FACTS: Natalie Dellinger commenced this action under the Fair Labor Standards Act of 1938 (“FLSA”) against Science Applications International Corporation. Dellinger alleged that the corporation retaliated against her, in violation of the FLSA’s anti-retaliation provision, 29 U.S.C. §215(a)(3), by refusing to hire her after learning that she had sued her former employer under the FLSA.
The district court granted the corporation’s motion to dismiss, concluding that Dellinger was not an “employee” of Science Applications, as defined in the FLSA, and that the FLSA’s anti-retaliation provision did not cover prospective employees.
Dellinger appealed to the 4th Circuit, which affirmed.
LAW: The Fair Labor Standards Act of 1938 regulates the relationship between employers and their employees, to correct and as rapidly practicable to eliminate the existence, in industries engaged in commerce or in the production of goods for commerce, of labor conditions detrimental to the maintenance of the minimum standard of living necessary for health, efficiency, and general well-being of workers. 29 U.S.C. §202. To this end, the Act establishes a minimum wage that every employer shall pay to each of his employees, as well as maximum hours for employees, providing that no employer shall employ any of his employees for a work-week longer than forty hours unless the employee receives overtime pay at one and one-half times the regular rate. 29 U.S.C. §§206, 207(a). These duties are imposed on employers and the beneficiaries are the employers’ employees. In addition, the FLSA protects these substantive rights by prohibiting retaliation, which it defines in relevant part as discrimination against any employee because such employee has filed any complaint or instituted or caused to be instituted any proceeding under or related to this chapter. Id. §215(a)(3).
Here, Dellinger did not sue her actual employer, but rather a prospective employer for retaliation. Specifically, she alleged that Science Applications, her prospective employer, retaliated against her because she had sued a former employer under the FLSA. Thus, Dellinger’s complaint presented the question of whether an applicant for employment is an “employee” authorized to sue and obtain relief for retaliation under §216(b).
Consistent with the FLSA’s purpose to regulate the employer-employee relationship and the relevant text of the Act, only employees can sue their current or former employers for retaliation under the FLSA and that an applicant is not an employee.
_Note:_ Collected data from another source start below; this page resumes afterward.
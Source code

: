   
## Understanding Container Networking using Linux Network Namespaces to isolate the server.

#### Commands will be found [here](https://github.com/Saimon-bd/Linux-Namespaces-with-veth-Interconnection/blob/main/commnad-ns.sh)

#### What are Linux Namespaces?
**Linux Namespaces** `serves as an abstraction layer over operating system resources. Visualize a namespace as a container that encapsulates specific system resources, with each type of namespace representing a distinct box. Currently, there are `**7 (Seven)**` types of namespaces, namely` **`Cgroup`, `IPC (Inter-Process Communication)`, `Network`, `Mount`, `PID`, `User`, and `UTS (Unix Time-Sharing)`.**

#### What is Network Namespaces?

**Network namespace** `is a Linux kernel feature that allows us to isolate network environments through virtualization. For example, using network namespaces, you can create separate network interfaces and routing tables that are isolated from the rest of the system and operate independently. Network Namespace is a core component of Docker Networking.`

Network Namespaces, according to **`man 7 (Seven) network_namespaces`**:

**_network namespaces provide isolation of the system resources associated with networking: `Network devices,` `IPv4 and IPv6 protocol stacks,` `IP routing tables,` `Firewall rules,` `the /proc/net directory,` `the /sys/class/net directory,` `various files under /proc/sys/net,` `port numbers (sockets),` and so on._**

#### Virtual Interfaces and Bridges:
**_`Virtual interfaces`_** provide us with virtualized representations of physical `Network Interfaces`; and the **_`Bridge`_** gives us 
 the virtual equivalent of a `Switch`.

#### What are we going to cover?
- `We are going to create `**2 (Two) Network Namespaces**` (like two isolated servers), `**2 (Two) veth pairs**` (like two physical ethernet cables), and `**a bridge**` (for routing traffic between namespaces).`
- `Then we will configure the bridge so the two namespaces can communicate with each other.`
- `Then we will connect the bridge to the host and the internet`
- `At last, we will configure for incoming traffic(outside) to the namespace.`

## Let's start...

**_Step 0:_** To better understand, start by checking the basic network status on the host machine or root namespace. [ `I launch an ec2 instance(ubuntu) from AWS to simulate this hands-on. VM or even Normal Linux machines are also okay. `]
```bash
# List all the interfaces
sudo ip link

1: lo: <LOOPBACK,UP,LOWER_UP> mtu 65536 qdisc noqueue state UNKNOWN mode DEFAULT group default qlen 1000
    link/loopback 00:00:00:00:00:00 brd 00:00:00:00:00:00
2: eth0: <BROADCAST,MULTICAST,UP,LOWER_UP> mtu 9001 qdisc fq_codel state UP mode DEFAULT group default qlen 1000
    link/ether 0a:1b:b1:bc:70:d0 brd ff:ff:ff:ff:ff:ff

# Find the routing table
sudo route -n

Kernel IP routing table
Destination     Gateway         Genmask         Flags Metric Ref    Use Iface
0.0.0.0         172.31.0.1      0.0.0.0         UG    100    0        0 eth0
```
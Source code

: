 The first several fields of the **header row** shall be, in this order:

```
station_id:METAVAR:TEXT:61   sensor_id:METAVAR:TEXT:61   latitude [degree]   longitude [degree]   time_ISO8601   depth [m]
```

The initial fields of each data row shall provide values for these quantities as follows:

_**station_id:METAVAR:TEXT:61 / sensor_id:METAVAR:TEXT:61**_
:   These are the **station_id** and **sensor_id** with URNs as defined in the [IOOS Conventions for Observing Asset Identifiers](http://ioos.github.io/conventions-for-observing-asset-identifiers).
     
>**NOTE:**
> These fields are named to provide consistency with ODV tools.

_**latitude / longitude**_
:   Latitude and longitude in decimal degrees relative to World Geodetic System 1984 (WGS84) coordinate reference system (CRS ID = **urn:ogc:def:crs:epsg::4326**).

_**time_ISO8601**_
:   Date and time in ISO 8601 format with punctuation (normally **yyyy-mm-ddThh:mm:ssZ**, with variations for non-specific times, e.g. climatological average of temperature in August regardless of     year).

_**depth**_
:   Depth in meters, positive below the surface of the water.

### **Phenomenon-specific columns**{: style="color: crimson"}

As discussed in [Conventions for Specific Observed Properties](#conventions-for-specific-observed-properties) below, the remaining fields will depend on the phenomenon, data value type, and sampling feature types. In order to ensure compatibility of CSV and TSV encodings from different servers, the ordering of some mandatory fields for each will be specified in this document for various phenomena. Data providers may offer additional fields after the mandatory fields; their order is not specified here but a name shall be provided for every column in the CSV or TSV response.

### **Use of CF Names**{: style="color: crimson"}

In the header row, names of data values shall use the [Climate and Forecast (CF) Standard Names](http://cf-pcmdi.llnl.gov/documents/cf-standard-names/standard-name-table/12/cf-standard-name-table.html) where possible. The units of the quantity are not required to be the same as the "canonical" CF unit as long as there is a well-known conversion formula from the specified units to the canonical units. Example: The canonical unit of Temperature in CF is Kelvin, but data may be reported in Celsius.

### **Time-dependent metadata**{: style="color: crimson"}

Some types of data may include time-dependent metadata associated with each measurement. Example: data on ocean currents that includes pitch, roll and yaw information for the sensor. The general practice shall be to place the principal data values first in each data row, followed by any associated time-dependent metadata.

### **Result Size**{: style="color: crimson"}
Section 215(a)(3) prohibits retaliation “against any employee “ because the employee sued the employer to enforce the Act’s substantive rights. An “employee” does not, in the Act, exist in a vacuum; rather, an “employee” is defined in relationship to an employer. Section 203(e)(1) provides that an employee is “any individual employed by an employer.” Thus, by using the term “employee” in the anti-retaliation provision, Congress was referring to the employer-employee relationship, the regulation of which underlies the Act as a whole, and was therefore providing protection to those in an employment relationship with their employer. Consistent with this context in which § 215(a)(3) protects only employees.
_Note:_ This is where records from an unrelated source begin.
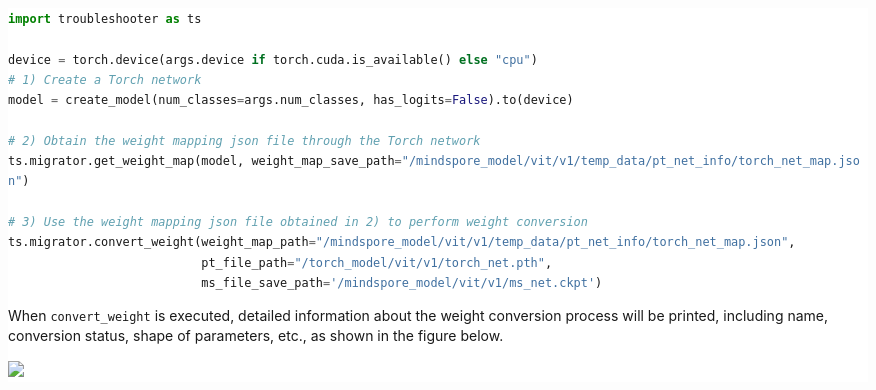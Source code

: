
 ```python
import troubleshooter as ts

device = torch.device(args.device if torch.cuda.is_available() else "cpu")
# 1) Create a Torch network
model = create_model(num_classes=args.num_classes, has_logits=False).to(device)

# 2) Obtain the weight mapping json file through the Torch network
ts.migrator.get_weight_map(model, weight_map_save_path="/mindspore_model/vit/v1/temp_data/pt_net_info/torch_net_map.json")

# 3) Use the weight mapping json file obtained in 2) to perform weight conversion
ts.migrator.convert_weight(weight_map_path="/mindspore_model/vit/v1/temp_data/pt_net_info/torch_net_map.json",
                           pt_file_path="/torch_model/vit/v1/torch_net.pth",
                           ms_file_save_path='/mindspore_model/vit/v1/ms_net.ckpt')
```

When `convert_weight` is executed, detailed information about the weight conversion process will be printed, including name, conversion status, shape of parameters, etc., as shown in the figure below.

![](https://mindspore-website.obs.cn-north-4.myhuaweicloud.com/website-images/r2.1/docs/mindspore/source_zh_cn/migration_guide/images/image11.png)
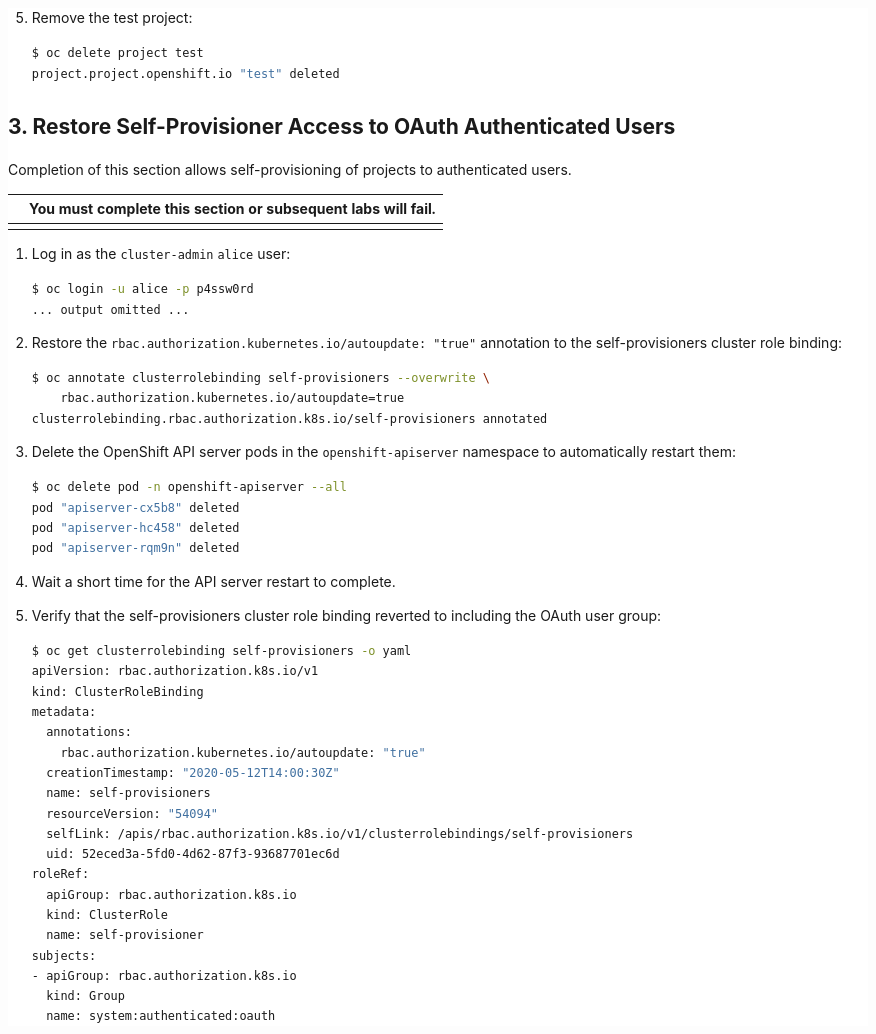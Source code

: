 5. Remove the test project:

   ```sh
   $ oc delete project test
   project.project.openshift.io "test" deleted
   ```

## 3. Restore Self-Provisioner Access to OAuth Authenticated Users

Completion of this section allows self-provisioning of projects to authenticated users.

|      | You must complete this section or subsequent labs will fail. |
| ---- | ------------------------------------------------------------ |
|      |                                                              |

1. Log in as the `cluster-admin` `alice` user:

   ```sh
   $ oc login -u alice -p p4ssw0rd
   ... output omitted ...
   ```

2. Restore the `rbac.authorization.kubernetes.io/autoupdate: "true"` annotation to the self-provisioners cluster role binding:

   ```sh
   $ oc annotate clusterrolebinding self-provisioners --overwrite \
       rbac.authorization.kubernetes.io/autoupdate=true
   clusterrolebinding.rbac.authorization.k8s.io/self-provisioners annotated
   ```

3. Delete the OpenShift API server pods in the `openshift-apiserver` namespace to automatically restart them:

   ```sh
   $ oc delete pod -n openshift-apiserver --all
   pod "apiserver-cx5b8" deleted
   pod "apiserver-hc458" deleted
   pod "apiserver-rqm9n" deleted
   ```

4. Wait a short time for the API server restart to complete.

5. Verify that the self-provisioners cluster role binding reverted to including the OAuth user group:

   ```sh
   $ oc get clusterrolebinding self-provisioners -o yaml
   apiVersion: rbac.authorization.k8s.io/v1
   kind: ClusterRoleBinding
   metadata:
     annotations:
       rbac.authorization.kubernetes.io/autoupdate: "true"
     creationTimestamp: "2020-05-12T14:00:30Z"
     name: self-provisioners
     resourceVersion: "54094"
     selfLink: /apis/rbac.authorization.k8s.io/v1/clusterrolebindings/self-provisioners
     uid: 52eced3a-5fd0-4d62-87f3-93687701ec6d
   roleRef:
     apiGroup: rbac.authorization.k8s.io
     kind: ClusterRole
     name: self-provisioner
   subjects:
   - apiGroup: rbac.authorization.k8s.io
     kind: Group
     name: system:authenticated:oauth
   ```
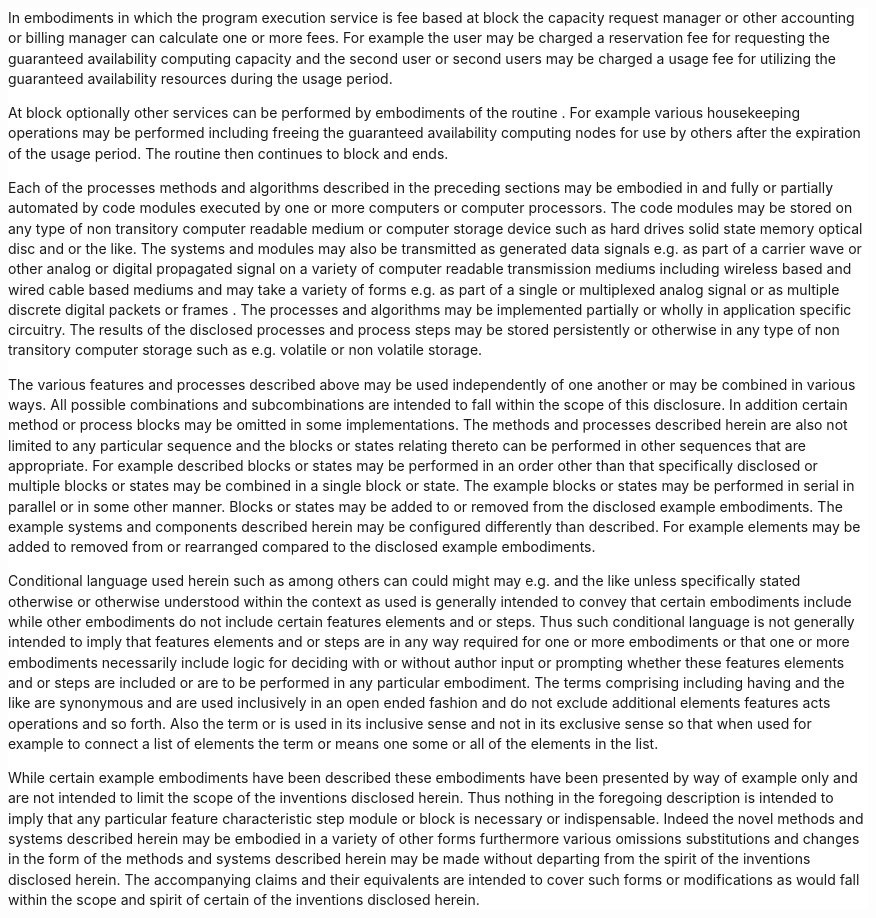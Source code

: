 In embodiments in which the program execution service is fee based at block the capacity request manager or other accounting or billing manager can calculate one or more fees. For example the user may be charged a reservation fee for requesting the guaranteed availability computing capacity and the second user or second users may be charged a usage fee for utilizing the guaranteed availability resources during the usage period.

At block optionally other services can be performed by embodiments of the routine . For example various housekeeping operations may be performed including freeing the guaranteed availability computing nodes for use by others after the expiration of the usage period. The routine then continues to block and ends.

Each of the processes methods and algorithms described in the preceding sections may be embodied in and fully or partially automated by code modules executed by one or more computers or computer processors. The code modules may be stored on any type of non transitory computer readable medium or computer storage device such as hard drives solid state memory optical disc and or the like. The systems and modules may also be transmitted as generated data signals e.g. as part of a carrier wave or other analog or digital propagated signal on a variety of computer readable transmission mediums including wireless based and wired cable based mediums and may take a variety of forms e.g. as part of a single or multiplexed analog signal or as multiple discrete digital packets or frames . The processes and algorithms may be implemented partially or wholly in application specific circuitry. The results of the disclosed processes and process steps may be stored persistently or otherwise in any type of non transitory computer storage such as e.g. volatile or non volatile storage.

The various features and processes described above may be used independently of one another or may be combined in various ways. All possible combinations and subcombinations are intended to fall within the scope of this disclosure. In addition certain method or process blocks may be omitted in some implementations. The methods and processes described herein are also not limited to any particular sequence and the blocks or states relating thereto can be performed in other sequences that are appropriate. For example described blocks or states may be performed in an order other than that specifically disclosed or multiple blocks or states may be combined in a single block or state. The example blocks or states may be performed in serial in parallel or in some other manner. Blocks or states may be added to or removed from the disclosed example embodiments. The example systems and components described herein may be configured differently than described. For example elements may be added to removed from or rearranged compared to the disclosed example embodiments.

Conditional language used herein such as among others can could might may e.g. and the like unless specifically stated otherwise or otherwise understood within the context as used is generally intended to convey that certain embodiments include while other embodiments do not include certain features elements and or steps. Thus such conditional language is not generally intended to imply that features elements and or steps are in any way required for one or more embodiments or that one or more embodiments necessarily include logic for deciding with or without author input or prompting whether these features elements and or steps are included or are to be performed in any particular embodiment. The terms comprising including having and the like are synonymous and are used inclusively in an open ended fashion and do not exclude additional elements features acts operations and so forth. Also the term or is used in its inclusive sense and not in its exclusive sense so that when used for example to connect a list of elements the term or means one some or all of the elements in the list.

While certain example embodiments have been described these embodiments have been presented by way of example only and are not intended to limit the scope of the inventions disclosed herein. Thus nothing in the foregoing description is intended to imply that any particular feature characteristic step module or block is necessary or indispensable. Indeed the novel methods and systems described herein may be embodied in a variety of other forms furthermore various omissions substitutions and changes in the form of the methods and systems described herein may be made without departing from the spirit of the inventions disclosed herein. The accompanying claims and their equivalents are intended to cover such forms or modifications as would fall within the scope and spirit of certain of the inventions disclosed herein.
Thus, Dellinger would have standing to sue Science Applications only if she could show that she was an employee and that Science Applications was her employer. However, Dellinger could not make that showing. Although she was an applicant for employment with Science Applications and her application had been approved on a contingent basis, she never began work. An applicant who never began or performed any work could not, by the language of the FLSA, be an “employee.” Because the text and purpose of the Fair Labor Standards Act of 1938 link the Act’s application closely to the employment relationship and because the text of the applicable remedy allows for private civil actions only by employees against their employers, the FLSA anti-retaliation provision, 29 U.S.C. §215(a)(3), did not authorize prospective employees such as Dellinger to bring retaliation claims against prospective employers.
Accordingly, the judgment of the district court was affirmed.